/COVID-19-Data

COVID-19 related virus data, environmental data and policy data

Primary LanguagePython

STC COVID-19 Dataset

This data repository stores COVID-19 virus case and related natural and social factors (e.g. environmental observation, policy index) in multi-scale based on ISO standard.

Data Organization

Datasets are organized by region area ranging from global to countries as shown below. Underneath each folder, multi-scale daily reports and summary reports are provided separately.

Field description

Daily data

Daily data provides automatically updated information of COVID-19 cases, and related attributes daily.

Attribute Name Description Format Example
date The date representing the current day in which the data represents. UTC time is used for this dataset, all values will calculated before the end of UTC time of the date. Date (YYYY/MM/DD) in UTC 2020/04/09
country_name Name of the country. string United States
iso3 3 digit ISO country codes. varchar(3) USA
admin1_name The name for admin 1 level. string Virginia
hasc1 This will represent the Hierarchical administrative subdivision codes (HASC) for admin 1 level. string US.VA (for Virginia, United States)
local_id1 This will represent the ID for specific admin 1 level. ID that represents the country's admin 1 level string VA (for Virginia, United States)
admin2_name The name for admin 2 level. string Fairfax County
hasc2 This will represent the Hierarchical administrative subdivision codes (HASC) for admin 2 level. string US.VA.FX (for Fairfax, Virginia, United States)
local_id2 This will represent the ID for specific admin 2 level. ID that represents the country's admin 2 level. string 51059 (for Fairfax, Virginia, United States)
confirmed The number of confirmed cases. integer 777
death The number of death cases. integer 19
recovered The number of recovered cases. (might be null for admin 2 level) integer null
Miscellaneous Other data attributed to our dataset. TBD TBD

Summary data

Summary data records the COVID-19 cases, and related attributes, to show the timeline of cases.
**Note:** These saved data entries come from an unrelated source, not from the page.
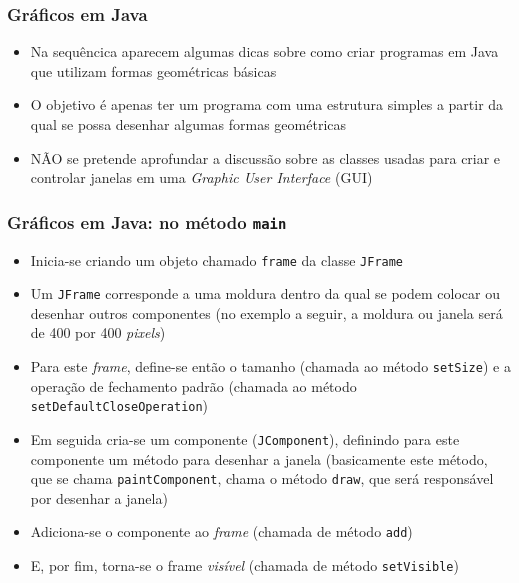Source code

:\documentclass[xcolor={dvipsnames,table},aspectratio=169]{beamer}
\begin{document}
\begin{frame}\frametitle{Gráficos em Java}
\begin{itemize}
	\item Na sequêncica aparecem algumas dicas sobre como criar programas em Java que utilizam formas geométricas básicas
	\item O objetivo é apenas ter um programa com uma estrutura simples a partir da qual se possa desenhar algumas formas geométricas
	\item NÃO se pretende aprofundar a discussão sobre as classes usadas para criar e controlar janelas em uma \emph{Graphic User Interface} (GUI)
\end{itemize}
\end{frame}

\begin{frame}\frametitle{Gráficos em Java: no método \texttt{main}}
\begin{itemize}
	\item Inicia-se criando um objeto chamado \texttt{frame} da classe \texttt{JFrame}
	\item Um \texttt{JFrame} corresponde a uma moldura dentro da qual se podem colocar ou desenhar outros componentes (no exemplo a seguir, a moldura ou janela será de 400 por 400 \emph{pixels})
	\item Para este \emph{frame}, define-se então o tamanho (chamada ao método \texttt{setSize}) e a operação de fechamento padrão (chamada ao método \texttt{setDefaultCloseOperation})
	\item Em seguida cria-se um componente (\texttt{JComponent}), definindo para este componente um método para desenhar a janela (basicamente este método, que se chama \texttt{paintComponent}, chama o método \texttt{draw}, que será responsável por desenhar a janela)
	\item Adiciona-se o componente ao \emph{frame} (chamada de método \texttt{add})
	\item E, por fim, torna-se o frame \emph{visível} (chamada de método \texttt{setVisible})
\end{itemize}
\end{frame}
\end{document}
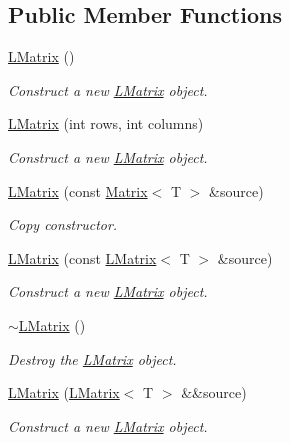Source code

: \subsection*{Public Member Functions}
\begin{DoxyCompactItemize}
\item 
\mbox{\hyperlink{class_l_matrix_ae3c54a6ef307ad2e570db483b9fd9c03}{L\+Matrix}} ()
\begin{DoxyCompactList}\small\item\em Construct a new \mbox{\hyperlink{class_l_matrix}{L\+Matrix}} object. \end{DoxyCompactList}\item 
\mbox{\hyperlink{class_l_matrix_a5e031d95fcb4ce79894c52488d224f98}{L\+Matrix}} (int rows, int columns)
\begin{DoxyCompactList}\small\item\em Construct a new \mbox{\hyperlink{class_l_matrix}{L\+Matrix}} object. \end{DoxyCompactList}\item 
\mbox{\hyperlink{class_l_matrix_aa4bc8aa349207a09c467d958d7361b4b}{L\+Matrix}} (const \mbox{\hyperlink{class_matrix}{Matrix}}$<$ T $>$ \&source)
\begin{DoxyCompactList}\small\item\em Copy constructor. \end{DoxyCompactList}\item 
\mbox{\hyperlink{class_l_matrix_a0a4d56623c6c83d9fd2c3040e41429ae}{L\+Matrix}} (const \mbox{\hyperlink{class_l_matrix}{L\+Matrix}}$<$ T $>$ \&source)
\begin{DoxyCompactList}\small\item\em Construct a new \mbox{\hyperlink{class_l_matrix}{L\+Matrix}} object. \end{DoxyCompactList}\item 
\mbox{\hyperlink{class_l_matrix_ab4289f015b6b154b0f396550c1975250}{$\sim$\+L\+Matrix}} ()
\begin{DoxyCompactList}\small\item\em Destroy the \mbox{\hyperlink{class_l_matrix}{L\+Matrix}} object. \end{DoxyCompactList}\item 
\mbox{\hyperlink{class_l_matrix_a30c31d51a4ee693b725d0acec95c430f}{L\+Matrix}} (\mbox{\hyperlink{class_l_matrix}{L\+Matrix}}$<$ T $>$ \&\&source)
\begin{DoxyCompactList}\small\item\em Construct a new \mbox{\hyperlink{class_l_matrix}{L\+Matrix}} object. \end{DoxyCompactList}\item 

\end{DoxyCompactItemize}
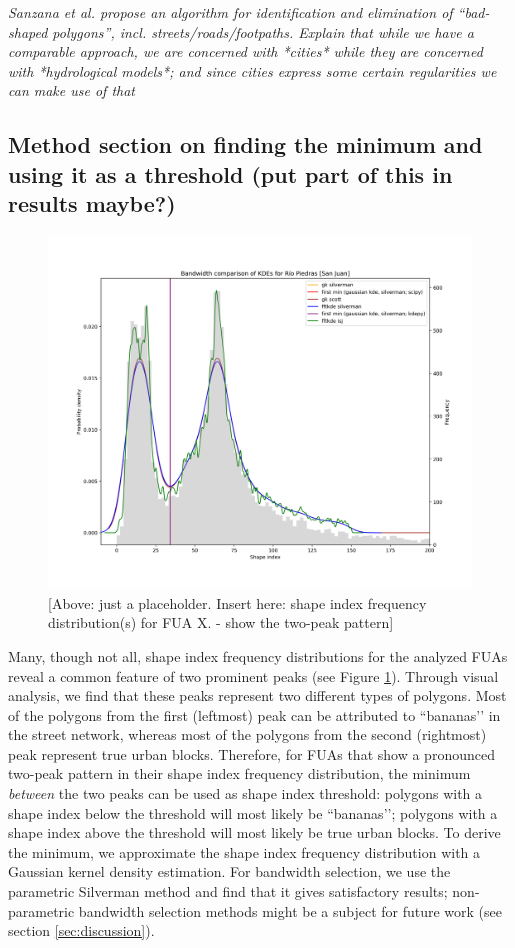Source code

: \textit{Sanzana et al. propose an algorithm for identification and elimination of ``bad-shaped polygons'', incl. streets/roads/footpaths. Explain that while we have a comparable approach, we are concerned with *cities* while they are concerned with *hydrological models*; and since cities express some certain regularities we can make use of that}

\subsection*{Method section on finding the minimum and using it as a threshold (put part of this in results maybe?)}

\begin{figure}
    \centering
    \includegraphics[width=0.5\linewidth]{figures/308}
    \caption{[Above: just a placeholder. Insert here: shape index frequency distribution(s) for FUA X. - show the two-peak pattern]}
    \label{fig:si-dist}
\end{figure}

Many, though not all, shape index frequency distributions for the analyzed FUAs reveal a common feature of two prominent peaks (see Figure \ref{fig:si-dist}). Through visual analysis, we find that these peaks represent two different types of polygons. Most of the polygons from the first (leftmost) peak can be attributed to ``bananas’’ in the street network, whereas most of the polygons from the second (rightmost) peak represent true urban blocks. Therefore, for FUAs that show a pronounced two-peak pattern in their shape index frequency distribution, the minimum \textit{between} the two peaks can be used as shape index threshold: polygons with a shape index below the threshold will most likely be ``bananas’’; polygons with a shape index above the threshold will most likely be true urban blocks. To derive the minimum, we approximate the shape index frequency distribution with a Gaussian kernel density estimation. For bandwidth selection, we use the parametric Silverman method \cite{silverman_using_1981} and find that it gives satisfactory results; non-parametric bandwidth selection methods might be a subject for future work (see section \ref{sec:discussion}). 

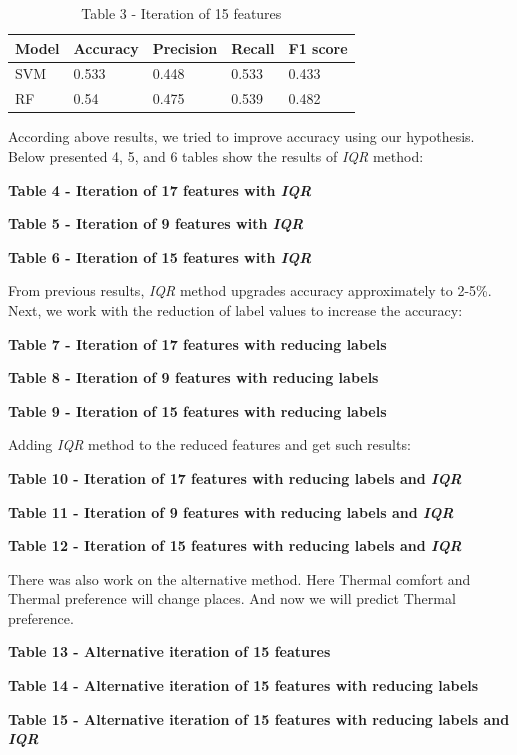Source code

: \begin{table}[H]
\caption*{Table 3 - Iteration of 15 features}
\centering
\begin{tabular}{|l|l|l|l|l|}
\hline
Model & Accuracy & Precision & Recall & F1 				score \\ \hline
SVM   & 0.533    & 0.448     & 0.533  & 0.433        \\ \hline
RF    & 0.54     & 0.475     & 0.539  & 0.482        \\ \hline
\end{tabular}
\end{table}

According above results, we tried to improve accuracy using our
hypothesis. Below presented 4, 5, and 6 tables show the results of
\emph{IQR} method:

{\bfseries Table 4 - Iteration of 17 features with \emph{IQR}}


{\bfseries Table 5 - Iteration of 9 features with \emph{IQR}}


{\bfseries Table 6 - Iteration of 15 features with \emph{IQR}}

From previous results, \emph{IQR} method upgrades accuracy approximately
to 2-5\%. Next, we work with the reduction of label values to increase
the accuracy:

{\bfseries Table 7 - Iteration of 17 features with reducing labels}

{\bfseries Table 8 - Iteration of 9 features with reducing labels}

{\bfseries Table 9 - Iteration of 15 features with reducing labels}

Adding \emph{IQR} method to the reduced features and get such results:

{\bfseries Table 10 - Iteration of 17 features with reducing labels and
\emph{IQR}}

{\bfseries Table 11 - Iteration of 9 features with reducing labels and
\emph{IQR}}

{\bfseries Table 12 - Iteration of 15 features with reducing labels and
\emph{IQR}}

There was also work on the alternative method. Here Thermal comfort and
Thermal preference will change places. And now we will predict Thermal
preference.

{\bfseries Table 13 - Alternative iteration of 15 features}

{\bfseries Table 14 - Alternative iteration of 15 features with reducing
labels}

{\bfseries Table 15 - Alternative iteration of 15 features with reducing
labels and \emph{IQR}}

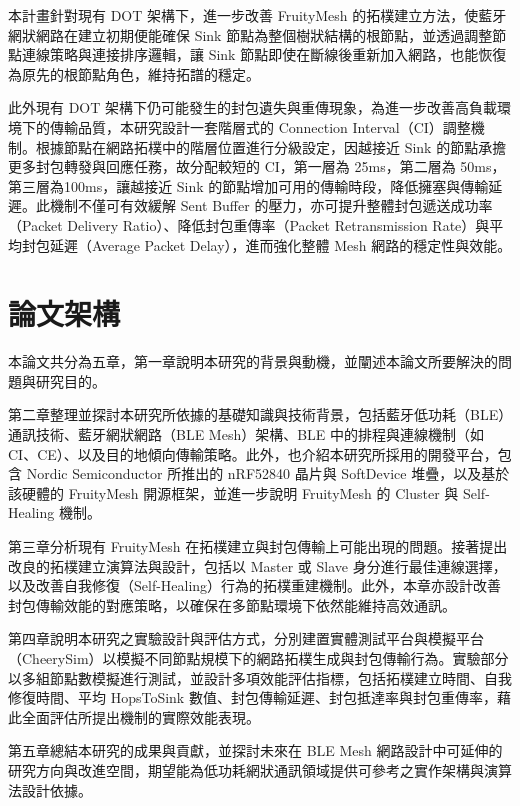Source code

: \begin{ZhChapter}
本計畫針對現有 DOT 架構下，進一步改善 FruityMesh 的拓樸建立方法，使藍牙網狀網路在建立初期便能確保 Sink 節點為整個樹狀結構的根節點，並透過調整節點連線策略與連接排序邏輯，讓 Sink 節點即使在斷線後重新加入網路，也能恢復為原先的根節點角色，維持拓譜的穩定。

此外現有 DOT 架構下仍可能發生的封包遺失與重傳現象，為進一步改善高負載環境下的傳輸品質，本研究設計一套階層式的 Connection Interval（CI）調整機制。根據節點在網路拓樸中的階層位置進行分級設定，因越接近 Sink 的節點承擔更多封包轉發與回應任務，故分配較短的 CI，第一層為 25ms，第二層為 50ms，第三層為100ms，讓越接近 Sink 的節點增加可用的傳輸時段，降低擁塞與傳輸延遲。此機制不僅可有效緩解 Sent Buffer 的壓力，亦可提升整體封包遞送成功率（Packet Delivery Ratio）、降低封包重傳率（Packet Retransmission Rate）與平均封包延遲（Average Packet Delay），進而強化整體 Mesh 網路的穩定性與效能。

\section{論文架構}
本論文共分為五章，第一章說明本研究的背景與動機，並闡述本論文所要解決的問題與研究目的。

第二章整理並探討本研究所依據的基礎知識與技術背景，包括藍牙低功耗（BLE）通訊技術、藍牙網狀網路（BLE Mesh）架構、BLE 中的排程與連線機制（如 CI、CE）、以及目的地傾向傳輸策略。此外，也介紹本研究所採用的開發平台，包含 Nordic Semiconductor 所推出的 nRF52840 晶片與 SoftDevice 堆疊，以及基於該硬體的 FruityMesh 開源框架，並進一步說明 FruityMesh 的 Cluster 與 Self-Healing 機制。

第三章分析現有 FruityMesh 在拓樸建立與封包傳輸上可能出現的問題。接著提出改良的拓樸建立演算法與設計，包括以 Master 或 Slave 身分進行最佳連線選擇，以及改善自我修復（Self-Healing）行為的拓樸重建機制。此外，本章亦設計改善封包傳輸效能的對應策略，以確保在多節點環境下依然能維持高效通訊。

第四章說明本研究之實驗設計與評估方式，分別建置實體測試平台與模擬平台（CheerySim）以模擬不同節點規模下的網路拓樸生成與封包傳輸行為。實驗部分以多組節點數模擬進行測試，並設計多項效能評估指標，包括拓樸建立時間、自我修復時間、平均 HopsToSink 數值、封包傳輸延遲、封包抵達率與封包重傳率，藉此全面評估所提出機制的實際效能表現。

第五章總結本研究的成果與貢獻，並探討未來在 BLE Mesh 網路設計中可延伸的研究方向與改進空間，期望能為低功耗網狀通訊領域提供可參考之實作架構與演算法設計依據。


\end{ZhChapter}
Attribute Name Description Format Example
country_name Name of the country. string "US"
iso3 3 digit ISO country codes. varchar(3) USA
admin1_name The name for admin 1 level. string State for USA
date The date representing the current day in which the data represents. UTC time is used for this dataset, all values will calculated before the end of UTC time of the date. UTC YYYY/MM/DD

Tutorial - Visualize Virus Cases on Map using QGIS

Overall data sources by Country

Country / Region Continent Admin level DataSource
Global Global 0
United States North America 1 , 2
China Asia 1
Canada North America 1
Australia Oceania 1
Italy Europe 1
Germany Europe 1
Austria Europe 1
Brazil South America 1
Chile South America 1
Japan Asia 1
Russia Europe 1
South Africa Africa 1

People Contribution & Credit

  • Phil Yang, PI and supervisor.
  • Wendy Guan, Co-PI
  • Shuming Bao, colloborator
  • Dexuan Sha, project leader, metadata and standard design, crawler and ETL development, operation management.
  • Yun Li, GitHub management, data report generation and quality control.
  • Qian Liu, Environmental factor design, acquisition and preprocessing.
  • Chen Zhong, data crawler and ETL development.
  • You Zhou, policy, news and publication collection, coding, and labelling. Daily operation and data quality control.
  • Yifei Tian, data crawler and ETL development.
  • Fayez Beaini, data source collection and evaluation, quality control.
  • Tao Hu, cooperation leader from Harvard University and China Data Lab.
  • Zifu Wang and Hai Lan, IT infrastructure and network security support.
  • Zhiran Zhang, visualization
  • Wei Liu, data processing
  • Akhil Kumar, data validation.
  • Andrew Ding, data validation.
  • Jerry Sun, data validation.
  • Swetha Bhattaram, data validation.
  • Yogya Kalra, data validation.

Disclaimer

All data in this repository was collected/calculated/calibrated from multiple publicly available data sources that do not always agree. While we'll try our best to keep the information up to date and correct, we make no representations or warranties of any kind, express or implied, about the completeness, accuracy, reliability, with respect to the data. We do not bear any legal responsibility for any consequence caused by the usage of data provided. Reliance on the data for medical guidance or use of the data in commerce is strictly prohibited. NSF STcenter hereby disclaims any and all representations and warranties with respect to the data repository, including accuracy, fitness for use, and merchantability.